The MPU-6050 register map is fully documented. Everything the library does — wake the chip, configure ranges, read sensor data — is just I2C reads and writes to specific registers. There’s no reason to go through a library that won’t initialize.

#include <Wire.h>

#define MPU_ADDR 0x68

void writeReg(uint8_t reg, uint8_t val) {
  Wire.beginTransmission(MPU_ADDR);
  Wire.write(reg);
  Wire.write(val);
  Wire.endTransmission();
}

uint8_t readReg(uint8_t reg) {
  Wire.beginTransmission(MPU_ADDR);
  Wire.write(reg);
  Wire.endTransmission(false);
  Wire.requestFrom(MPU_ADDR, 1);
  return Wire.read();
}

void setup() {
  Serial.begin(9600);
  Wire.begin();

  uint8_t whoami = readReg(0x75);
  Serial.print("WHO_AM_I: 0x");
  Serial.println(whoami, HEX);  // prints 0x70 on the clone

  // PWR_MGMT_1 (0x6B): write 0x00 to clear sleep bit and wake the chip
  writeReg(0x6B, 0x00);
  delay(100);

  Serial.println("MPU-6050 ready");
}

void loop() {
  // Accel data: registers 0x3B–0x40 (ACCEL_XOUT_H through ACCEL_ZOUT_L)
  Wire.beginTransmission(MPU_ADDR);
  Wire.write(0x3B);
  Wire.endTransmission(false);
  Wire.requestFrom(MPU_ADDR, 6);

  int16_t ax = (Wire.read() << 8) | Wire.read();
  int16_t ay = (Wire.read() << 8) | Wire.read();
  int16_t az = (Wire.read() << 8) | Wire.read();

  // Gyro data: registers 0x43–0x48 (GYRO_XOUT_H through GYRO_ZOUT_L)
  Wire.beginTransmission(MPU_ADDR);
  Wire.write(0x43);
  Wire.endTransmission(false);
  Wire.requestFrom(MPU_ADDR, 6);

  int16_t gx = (Wire.read() << 8) | Wire.read();
  int16_t gy = (Wire.read() << 8) | Wire.read();
  int16_t gz = (Wire.read() << 8) | Wire.read();

  Serial.print("ax="); Serial.print(ax);
  Serial.print(" ay="); Serial.print(ay);
  Serial.print(" az="); Serial.print(az);
  Serial.print(" | gx="); Serial.print(gx);
  Serial.print(" gy="); Serial.print(gy);
  Serial.print(" gz="); Serial.println(gz);

  delay(200);
}

Uploaded, opened Serial Monitor.
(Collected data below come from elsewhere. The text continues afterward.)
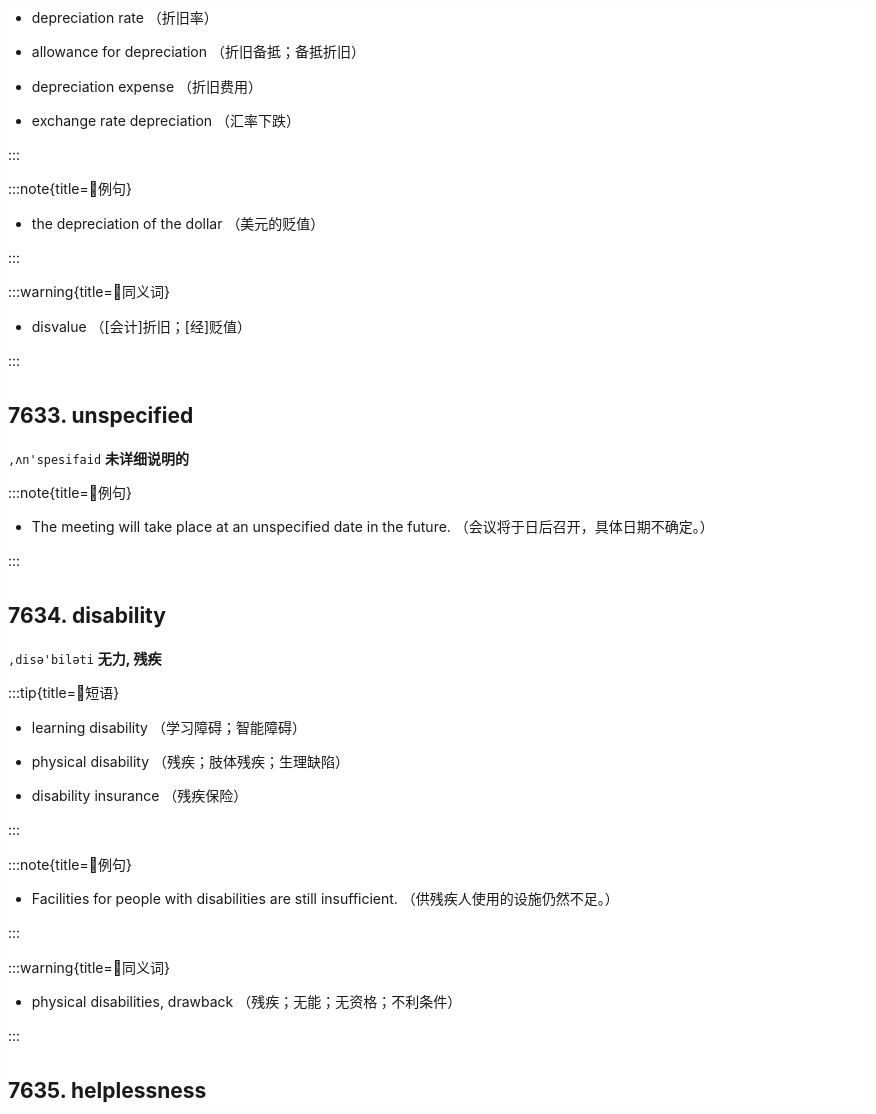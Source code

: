 - depreciation rate （折旧率）

- allowance for depreciation （折旧备抵；备抵折旧）

- depreciation expense （折旧费用）

- exchange rate depreciation （汇率下跌）

:::

:::note{title=🎤例句}

- the depreciation of the dollar （美元的贬值）

:::

:::warning{title=🤔同义词}

- disvalue （[会计]折旧；[经]贬值）

:::


## 7633. unspecified

`,ʌn'spesifaid`  **未详细说明的**

:::note{title=🎤例句}

- The meeting will take place at an unspecified date in the future. （会议将于日后召开，具体日期不确定。）

:::

## 7634. disability

`,disə'biləti`  **无力, 残疾**

:::tip{title=🤩短语}

- learning disability （学习障碍；智能障碍）

- physical disability （残疾；肢体残疾；生理缺陷）

- disability insurance （残疾保险）

:::

:::note{title=🎤例句}

- Facilities for people with disabilities are still insufficient. （供残疾人使用的设施仍然不足。）

:::

:::warning{title=🤔同义词}

- physical disabilities, drawback （残疾；无能；无资格；不利条件）

:::


## 7635. helplessness

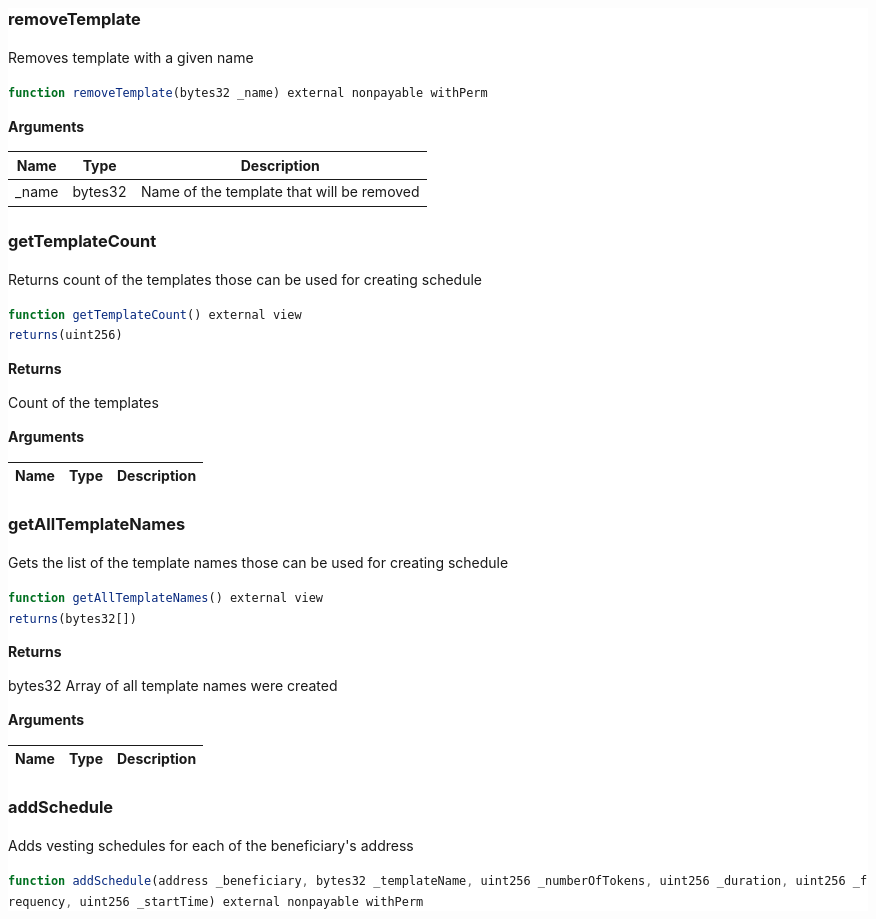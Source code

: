 ### removeTemplate

Removes template with a given name

```js
function removeTemplate(bytes32 _name) external nonpayable withPerm 
```

**Arguments**

| Name        | Type           | Description  |
| ------------- |------------- | -----|
| _name | bytes32 | Name of the template that will be removed | 

### getTemplateCount

Returns count of the templates those can be used for creating schedule

```js
function getTemplateCount() external view
returns(uint256)
```

**Returns**

Count of the templates

**Arguments**

| Name        | Type           | Description  |
| ------------- |------------- | -----|

### getAllTemplateNames

Gets the list of the template names those can be used for creating schedule

```js
function getAllTemplateNames() external view
returns(bytes32[])
```

**Returns**

bytes32 Array of all template names were created

**Arguments**

| Name        | Type           | Description  |
| ------------- |------------- | -----|

### addSchedule

Adds vesting schedules for each of the beneficiary's address

```js
function addSchedule(address _beneficiary, bytes32 _templateName, uint256 _numberOfTokens, uint256 _duration, uint256 _frequency, uint256 _startTime) external nonpayable withPerm 
```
WHO_AM_I: 0x70 printed first, then MPU-6050 ready, then a stream of accel and gyro values that shifted when the board was tilted.

Working.

What the Registers Are Doing

0x75 — WHO_AM_I: Read-only. Returns a chip identifier. On genuine InvenSense MPU-6050: 0x68. On this clone: 0x70. No functional difference beyond this value — both respond identically to every other register operation.

0x6B — PWR_MGMT_1: Power management. Bit 6 is the sleep bit, set to 1 on power-up. Writing 0x00 clears it and wakes the chip. Nothing else in the register matters for basic use.
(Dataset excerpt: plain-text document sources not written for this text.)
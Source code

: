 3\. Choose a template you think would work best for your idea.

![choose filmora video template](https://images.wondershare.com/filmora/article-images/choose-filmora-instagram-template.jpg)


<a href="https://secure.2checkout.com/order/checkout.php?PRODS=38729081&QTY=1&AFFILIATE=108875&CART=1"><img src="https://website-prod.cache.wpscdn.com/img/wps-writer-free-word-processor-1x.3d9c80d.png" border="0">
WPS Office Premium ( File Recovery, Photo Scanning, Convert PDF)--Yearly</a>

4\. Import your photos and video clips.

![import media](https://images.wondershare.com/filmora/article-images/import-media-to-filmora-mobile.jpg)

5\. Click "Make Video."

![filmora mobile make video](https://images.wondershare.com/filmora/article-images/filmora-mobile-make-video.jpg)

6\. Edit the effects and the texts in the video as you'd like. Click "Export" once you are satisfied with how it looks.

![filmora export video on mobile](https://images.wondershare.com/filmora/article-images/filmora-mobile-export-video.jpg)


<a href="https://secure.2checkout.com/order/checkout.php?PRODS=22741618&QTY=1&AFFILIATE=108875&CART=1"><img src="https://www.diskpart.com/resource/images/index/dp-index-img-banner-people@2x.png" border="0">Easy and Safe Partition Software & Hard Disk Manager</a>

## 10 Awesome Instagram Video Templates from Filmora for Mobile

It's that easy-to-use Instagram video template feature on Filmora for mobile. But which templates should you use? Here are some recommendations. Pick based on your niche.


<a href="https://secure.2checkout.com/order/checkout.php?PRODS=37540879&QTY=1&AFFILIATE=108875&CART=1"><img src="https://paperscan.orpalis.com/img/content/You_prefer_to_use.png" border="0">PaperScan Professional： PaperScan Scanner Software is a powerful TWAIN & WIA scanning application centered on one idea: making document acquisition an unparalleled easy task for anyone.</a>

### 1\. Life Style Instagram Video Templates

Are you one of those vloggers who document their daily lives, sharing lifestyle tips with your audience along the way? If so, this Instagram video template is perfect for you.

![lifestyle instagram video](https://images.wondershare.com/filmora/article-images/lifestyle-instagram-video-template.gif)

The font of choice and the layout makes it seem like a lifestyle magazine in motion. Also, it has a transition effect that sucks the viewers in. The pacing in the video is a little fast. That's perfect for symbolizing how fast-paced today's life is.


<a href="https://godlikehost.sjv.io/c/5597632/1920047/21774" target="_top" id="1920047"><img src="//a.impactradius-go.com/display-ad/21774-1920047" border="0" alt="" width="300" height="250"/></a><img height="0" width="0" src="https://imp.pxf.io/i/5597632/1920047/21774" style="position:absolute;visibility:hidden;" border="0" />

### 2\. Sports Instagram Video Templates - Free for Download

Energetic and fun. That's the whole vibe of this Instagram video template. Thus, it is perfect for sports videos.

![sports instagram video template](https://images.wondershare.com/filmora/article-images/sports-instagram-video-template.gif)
0x3B–0x40 — Accelerometer output: Six bytes, high byte first per axis. Combined into a signed 16-bit integer. At the default ±2g full-scale range, divide by 16384.0 to get g-force.

0x43–0x48 — Gyroscope output: Same structure. At the default ±250°/s range, divide by 131.0 to get degrees per second.
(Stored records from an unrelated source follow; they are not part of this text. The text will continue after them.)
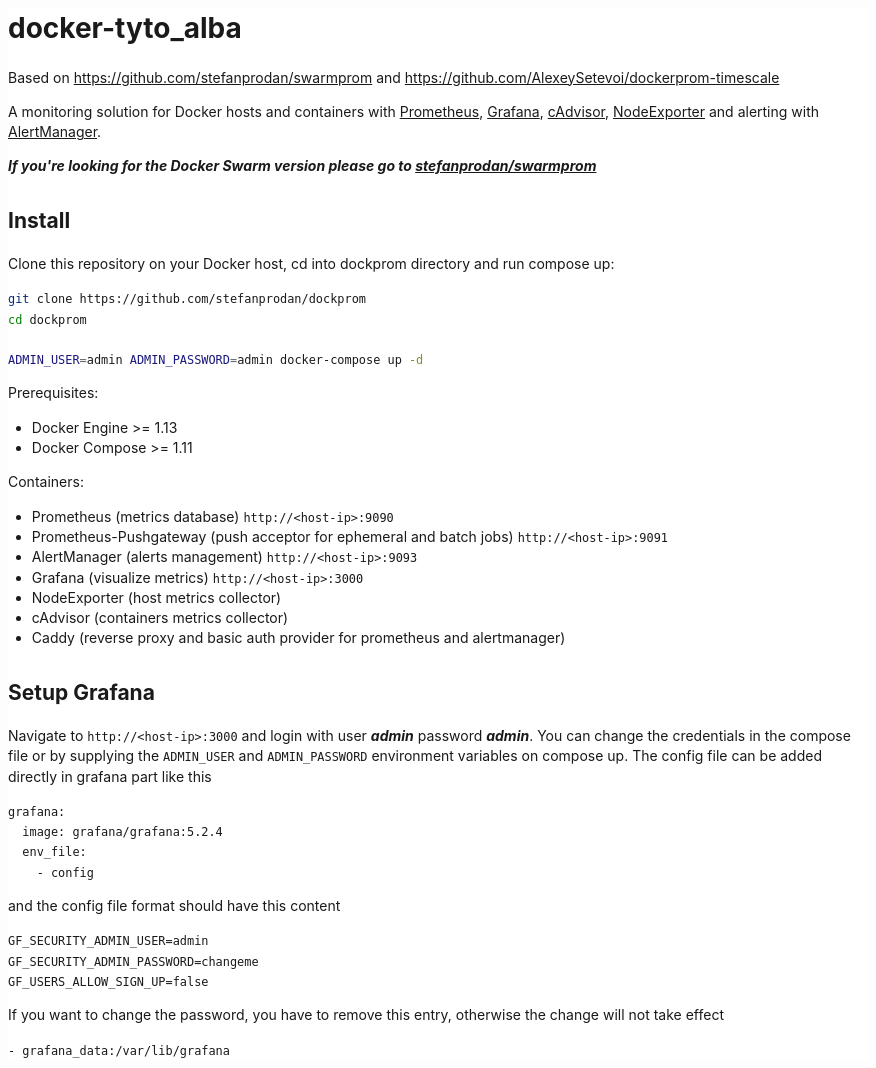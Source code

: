 docker-tyto_alba
========

Based on https://github.com/stefanprodan/swarmprom and https://github.com/AlexeySetevoi/dockerprom-timescale

A monitoring solution for Docker hosts and containers with [Prometheus](https://prometheus.io/), [Grafana](http://grafana.org/), [cAdvisor](https://github.com/google/cadvisor),
[NodeExporter](https://github.com/prometheus/node_exporter) and alerting with [AlertManager](https://github.com/prometheus/alertmanager).

***If you're looking for the Docker Swarm version please go to [stefanprodan/swarmprom](https://github.com/stefanprodan/swarmprom)***

## Install

Clone this repository on your Docker host, cd into dockprom directory and run compose up:

```bash
git clone https://github.com/stefanprodan/dockprom
cd dockprom

ADMIN_USER=admin ADMIN_PASSWORD=admin docker-compose up -d
```

Prerequisites:

* Docker Engine >= 1.13
* Docker Compose >= 1.11

Containers:

* Prometheus (metrics database) `http://<host-ip>:9090`
* Prometheus-Pushgateway (push acceptor for ephemeral and batch jobs) `http://<host-ip>:9091`
* AlertManager (alerts management) `http://<host-ip>:9093`
* Grafana (visualize metrics) `http://<host-ip>:3000`
* NodeExporter (host metrics collector)
* cAdvisor (containers metrics collector)
* Caddy (reverse proxy and basic auth provider for prometheus and alertmanager)

## Setup Grafana

Navigate to `http://<host-ip>:3000` and login with user ***admin*** password ***admin***. You can change the credentials in the compose file or by supplying the `ADMIN_USER` and `ADMIN_PASSWORD` environment variables on compose up. The config file can be added directly in grafana part like this
```
grafana:
  image: grafana/grafana:5.2.4
  env_file:
    - config

```
and the config file format should have this content
```
GF_SECURITY_ADMIN_USER=admin
GF_SECURITY_ADMIN_PASSWORD=changeme
GF_USERS_ALLOW_SIGN_UP=false
```
If you want to change the password, you have to remove this entry, otherwise the change will not take effect
```
- grafana_data:/var/lib/grafana
```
The Wire.endTransmission(false) on reads is a repeated start — keeps the I2C bus held between writing the register address and reading back the data. Without it, some devices drop the context between transactions.

What’s Next

The gyro is reading. The OLED and servo from the first test session are still working. The original plan from that session was to pipe gyro data into the servo — tilt the board, the servo follows. That’s next.